We also heard the story of Śatadhānu who was engaged in a type of worship and was observing a vow. So when he spoke to an atheist, this became an offense. He committed this offense knowingly, we know this because his wife was more intelligent and didn’t speak and if she knew that she should not speak with an atheist while observing this special vow, then the king must also have known. Even though he knew, he didn’t follow it and as a result, he suffered. Because of this offense, he had to become of dog and go through several other animal species in further lives.

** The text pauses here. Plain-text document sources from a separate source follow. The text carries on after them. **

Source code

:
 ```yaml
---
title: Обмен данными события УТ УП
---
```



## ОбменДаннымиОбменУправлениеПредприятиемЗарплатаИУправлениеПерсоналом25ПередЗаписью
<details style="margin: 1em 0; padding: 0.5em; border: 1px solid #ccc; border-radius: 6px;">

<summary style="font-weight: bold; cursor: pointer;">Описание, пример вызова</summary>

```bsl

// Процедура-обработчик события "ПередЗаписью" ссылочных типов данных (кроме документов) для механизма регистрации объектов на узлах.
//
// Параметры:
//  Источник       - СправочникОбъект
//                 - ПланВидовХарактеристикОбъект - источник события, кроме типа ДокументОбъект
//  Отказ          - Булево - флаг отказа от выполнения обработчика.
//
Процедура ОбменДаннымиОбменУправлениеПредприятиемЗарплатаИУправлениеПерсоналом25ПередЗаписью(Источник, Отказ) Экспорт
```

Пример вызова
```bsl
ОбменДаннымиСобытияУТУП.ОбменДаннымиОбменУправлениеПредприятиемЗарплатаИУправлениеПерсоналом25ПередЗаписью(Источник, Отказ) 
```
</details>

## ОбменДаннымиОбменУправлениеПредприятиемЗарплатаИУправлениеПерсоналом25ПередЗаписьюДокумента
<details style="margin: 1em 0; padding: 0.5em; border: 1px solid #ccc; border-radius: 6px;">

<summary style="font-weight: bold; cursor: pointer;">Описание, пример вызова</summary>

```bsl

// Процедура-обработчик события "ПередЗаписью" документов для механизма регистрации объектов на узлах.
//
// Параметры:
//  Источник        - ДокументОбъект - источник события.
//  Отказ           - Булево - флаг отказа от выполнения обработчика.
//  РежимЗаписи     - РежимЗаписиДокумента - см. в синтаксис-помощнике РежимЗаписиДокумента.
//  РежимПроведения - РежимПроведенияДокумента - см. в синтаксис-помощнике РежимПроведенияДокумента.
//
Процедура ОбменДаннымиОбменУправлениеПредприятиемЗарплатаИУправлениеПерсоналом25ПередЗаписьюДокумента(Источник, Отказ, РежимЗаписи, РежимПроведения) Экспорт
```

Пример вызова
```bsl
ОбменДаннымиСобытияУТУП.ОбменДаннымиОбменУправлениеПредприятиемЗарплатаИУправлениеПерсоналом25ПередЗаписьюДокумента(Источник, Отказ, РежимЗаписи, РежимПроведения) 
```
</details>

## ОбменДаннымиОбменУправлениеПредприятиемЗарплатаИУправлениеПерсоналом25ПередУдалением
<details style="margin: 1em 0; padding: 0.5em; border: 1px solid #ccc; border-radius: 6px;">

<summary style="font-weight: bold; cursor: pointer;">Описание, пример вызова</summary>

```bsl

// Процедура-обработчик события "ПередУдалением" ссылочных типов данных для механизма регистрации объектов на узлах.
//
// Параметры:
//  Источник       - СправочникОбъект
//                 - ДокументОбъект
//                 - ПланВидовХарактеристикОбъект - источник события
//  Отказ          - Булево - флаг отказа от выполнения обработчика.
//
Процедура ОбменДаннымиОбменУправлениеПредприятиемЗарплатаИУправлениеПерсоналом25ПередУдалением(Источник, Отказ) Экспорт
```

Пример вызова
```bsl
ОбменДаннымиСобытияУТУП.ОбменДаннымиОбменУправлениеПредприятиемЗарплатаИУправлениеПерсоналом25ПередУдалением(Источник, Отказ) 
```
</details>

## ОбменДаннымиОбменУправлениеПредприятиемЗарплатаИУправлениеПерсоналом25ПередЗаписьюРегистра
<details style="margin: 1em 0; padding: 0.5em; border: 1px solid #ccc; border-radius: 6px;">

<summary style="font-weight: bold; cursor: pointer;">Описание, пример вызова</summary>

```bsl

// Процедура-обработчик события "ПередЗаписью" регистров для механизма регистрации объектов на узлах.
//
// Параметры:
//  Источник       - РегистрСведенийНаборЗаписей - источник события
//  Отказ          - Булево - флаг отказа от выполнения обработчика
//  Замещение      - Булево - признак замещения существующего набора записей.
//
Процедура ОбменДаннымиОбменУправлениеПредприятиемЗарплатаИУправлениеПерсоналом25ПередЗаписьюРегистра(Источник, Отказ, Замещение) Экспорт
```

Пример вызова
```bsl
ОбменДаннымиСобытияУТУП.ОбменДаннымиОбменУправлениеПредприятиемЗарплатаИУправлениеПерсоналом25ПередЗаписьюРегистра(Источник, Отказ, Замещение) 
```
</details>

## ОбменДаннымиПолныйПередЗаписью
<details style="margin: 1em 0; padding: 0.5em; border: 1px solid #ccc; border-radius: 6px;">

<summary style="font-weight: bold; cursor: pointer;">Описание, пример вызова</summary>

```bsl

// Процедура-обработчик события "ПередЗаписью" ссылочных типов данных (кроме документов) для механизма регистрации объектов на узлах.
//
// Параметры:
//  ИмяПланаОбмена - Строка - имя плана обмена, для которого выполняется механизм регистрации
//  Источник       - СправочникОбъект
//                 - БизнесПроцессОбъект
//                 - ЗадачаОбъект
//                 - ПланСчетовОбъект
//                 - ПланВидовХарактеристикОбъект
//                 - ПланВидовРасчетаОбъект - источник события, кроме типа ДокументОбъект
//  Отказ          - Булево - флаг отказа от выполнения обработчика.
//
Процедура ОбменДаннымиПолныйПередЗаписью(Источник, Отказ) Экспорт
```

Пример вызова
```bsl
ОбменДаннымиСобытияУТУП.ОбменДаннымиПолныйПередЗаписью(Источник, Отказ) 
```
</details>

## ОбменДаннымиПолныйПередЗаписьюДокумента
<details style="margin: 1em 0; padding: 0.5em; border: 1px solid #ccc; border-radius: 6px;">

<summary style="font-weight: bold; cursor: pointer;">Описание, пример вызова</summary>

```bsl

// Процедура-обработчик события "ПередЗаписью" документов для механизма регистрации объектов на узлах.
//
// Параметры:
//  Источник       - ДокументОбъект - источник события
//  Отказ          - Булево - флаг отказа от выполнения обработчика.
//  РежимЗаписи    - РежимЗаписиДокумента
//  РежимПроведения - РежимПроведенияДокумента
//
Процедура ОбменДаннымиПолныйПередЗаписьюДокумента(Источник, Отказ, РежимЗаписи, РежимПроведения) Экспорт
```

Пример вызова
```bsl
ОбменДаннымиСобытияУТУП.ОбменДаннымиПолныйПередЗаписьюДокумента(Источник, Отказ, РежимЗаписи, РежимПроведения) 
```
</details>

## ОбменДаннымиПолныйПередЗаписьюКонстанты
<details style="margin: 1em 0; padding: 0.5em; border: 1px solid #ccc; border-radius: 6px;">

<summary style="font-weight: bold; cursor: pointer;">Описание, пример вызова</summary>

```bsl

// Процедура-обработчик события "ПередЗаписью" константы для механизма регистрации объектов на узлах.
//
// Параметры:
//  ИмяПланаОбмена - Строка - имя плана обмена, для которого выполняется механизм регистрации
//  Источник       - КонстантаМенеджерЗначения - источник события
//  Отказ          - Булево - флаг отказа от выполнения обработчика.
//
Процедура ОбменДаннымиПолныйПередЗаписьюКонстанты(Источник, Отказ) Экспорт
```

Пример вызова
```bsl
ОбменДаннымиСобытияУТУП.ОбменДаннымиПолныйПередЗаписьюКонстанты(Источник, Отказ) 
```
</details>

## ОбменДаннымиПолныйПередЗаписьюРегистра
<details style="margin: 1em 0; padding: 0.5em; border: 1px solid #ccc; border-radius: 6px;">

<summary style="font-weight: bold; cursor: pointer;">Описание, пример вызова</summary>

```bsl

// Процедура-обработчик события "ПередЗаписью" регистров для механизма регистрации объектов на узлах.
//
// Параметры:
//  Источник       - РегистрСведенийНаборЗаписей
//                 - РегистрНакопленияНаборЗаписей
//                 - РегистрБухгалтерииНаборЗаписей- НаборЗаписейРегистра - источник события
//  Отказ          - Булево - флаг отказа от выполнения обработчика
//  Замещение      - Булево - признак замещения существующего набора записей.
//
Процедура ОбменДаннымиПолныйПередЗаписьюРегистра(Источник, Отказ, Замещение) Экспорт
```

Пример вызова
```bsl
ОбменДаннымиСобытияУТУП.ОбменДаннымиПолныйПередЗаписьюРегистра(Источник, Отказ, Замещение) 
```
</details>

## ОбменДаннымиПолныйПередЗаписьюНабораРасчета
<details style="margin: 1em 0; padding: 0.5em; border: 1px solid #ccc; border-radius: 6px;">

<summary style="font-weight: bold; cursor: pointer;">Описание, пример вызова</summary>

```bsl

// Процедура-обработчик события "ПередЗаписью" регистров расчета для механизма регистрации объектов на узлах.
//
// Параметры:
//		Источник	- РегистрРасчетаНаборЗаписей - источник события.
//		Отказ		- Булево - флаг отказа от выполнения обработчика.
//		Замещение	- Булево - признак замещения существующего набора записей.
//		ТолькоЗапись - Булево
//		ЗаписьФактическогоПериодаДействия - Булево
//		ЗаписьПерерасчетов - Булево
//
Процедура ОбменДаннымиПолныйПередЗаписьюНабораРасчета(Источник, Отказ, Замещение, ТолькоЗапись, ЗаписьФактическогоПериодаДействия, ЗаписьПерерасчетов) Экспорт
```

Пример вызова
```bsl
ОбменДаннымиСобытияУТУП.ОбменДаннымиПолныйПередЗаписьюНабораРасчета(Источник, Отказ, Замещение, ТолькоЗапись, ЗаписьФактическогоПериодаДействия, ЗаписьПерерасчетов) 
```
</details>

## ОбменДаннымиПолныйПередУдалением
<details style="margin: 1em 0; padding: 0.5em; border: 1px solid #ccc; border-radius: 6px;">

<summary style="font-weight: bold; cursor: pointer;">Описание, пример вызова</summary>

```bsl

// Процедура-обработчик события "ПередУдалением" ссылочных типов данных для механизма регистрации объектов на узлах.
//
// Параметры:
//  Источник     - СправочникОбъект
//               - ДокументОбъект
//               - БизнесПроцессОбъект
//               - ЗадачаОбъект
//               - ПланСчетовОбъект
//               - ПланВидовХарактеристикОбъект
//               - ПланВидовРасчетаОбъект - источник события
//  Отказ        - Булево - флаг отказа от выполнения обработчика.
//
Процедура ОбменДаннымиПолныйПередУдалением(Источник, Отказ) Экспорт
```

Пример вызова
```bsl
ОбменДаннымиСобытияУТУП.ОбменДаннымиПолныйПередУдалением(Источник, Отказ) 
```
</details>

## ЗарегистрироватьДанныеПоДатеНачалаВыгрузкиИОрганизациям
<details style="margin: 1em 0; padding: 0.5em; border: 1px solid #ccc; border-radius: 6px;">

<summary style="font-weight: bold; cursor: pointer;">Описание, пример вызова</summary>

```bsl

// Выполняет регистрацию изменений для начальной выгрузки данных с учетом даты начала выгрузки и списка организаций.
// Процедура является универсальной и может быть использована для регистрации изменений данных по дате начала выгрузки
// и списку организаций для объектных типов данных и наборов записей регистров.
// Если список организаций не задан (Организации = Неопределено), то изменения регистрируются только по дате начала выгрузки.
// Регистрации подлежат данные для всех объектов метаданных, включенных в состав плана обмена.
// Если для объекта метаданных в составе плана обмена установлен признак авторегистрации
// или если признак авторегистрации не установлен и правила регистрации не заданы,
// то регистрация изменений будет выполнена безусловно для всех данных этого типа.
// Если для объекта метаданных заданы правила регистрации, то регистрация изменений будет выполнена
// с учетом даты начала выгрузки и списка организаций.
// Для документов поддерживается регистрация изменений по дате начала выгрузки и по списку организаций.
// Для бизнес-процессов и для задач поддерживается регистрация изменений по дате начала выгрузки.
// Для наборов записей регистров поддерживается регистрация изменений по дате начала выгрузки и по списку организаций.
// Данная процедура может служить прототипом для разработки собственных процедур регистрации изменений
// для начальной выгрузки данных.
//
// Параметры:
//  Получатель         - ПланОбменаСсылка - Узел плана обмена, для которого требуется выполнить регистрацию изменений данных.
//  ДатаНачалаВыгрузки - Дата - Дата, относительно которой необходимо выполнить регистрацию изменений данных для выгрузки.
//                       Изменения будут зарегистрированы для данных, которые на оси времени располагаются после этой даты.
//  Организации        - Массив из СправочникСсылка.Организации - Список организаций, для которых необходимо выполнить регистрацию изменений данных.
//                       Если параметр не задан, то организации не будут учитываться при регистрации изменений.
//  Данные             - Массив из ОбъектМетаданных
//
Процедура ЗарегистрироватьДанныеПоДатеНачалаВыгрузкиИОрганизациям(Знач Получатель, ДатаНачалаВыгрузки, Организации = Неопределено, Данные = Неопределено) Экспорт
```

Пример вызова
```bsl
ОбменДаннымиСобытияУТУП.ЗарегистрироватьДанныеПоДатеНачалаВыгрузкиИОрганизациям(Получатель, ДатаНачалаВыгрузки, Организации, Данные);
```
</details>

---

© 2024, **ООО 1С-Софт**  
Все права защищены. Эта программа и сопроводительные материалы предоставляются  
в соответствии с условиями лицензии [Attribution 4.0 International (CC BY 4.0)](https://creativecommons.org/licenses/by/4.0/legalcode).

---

So Indradyumna had knowledge of śāstra and knowingly he made the mistake of not given proper respect to Agastyamuni. This shows that offense committed in knowledge is more dangerous than done in ignorance.
Sometimes a worshiper may disregard a great devotee because of pride, thinking that he is a great worshiper of the Lord and does not care about anyone else. Stories such as the ones of Indradyumna and Vṛtrāsura are there in the Bhāgavata and other Purāṇas to teach us about the graveness of offenses so that we avoid them and learn devotee behavior.
Indeed for a patient it is more crucial to know what is prohibited than what is prescribed because if he eats the prohibited item that may end his life. Similarly, it is more important to know the offenses than the limbs of bhakti, because an offense can bring an end to devotional life.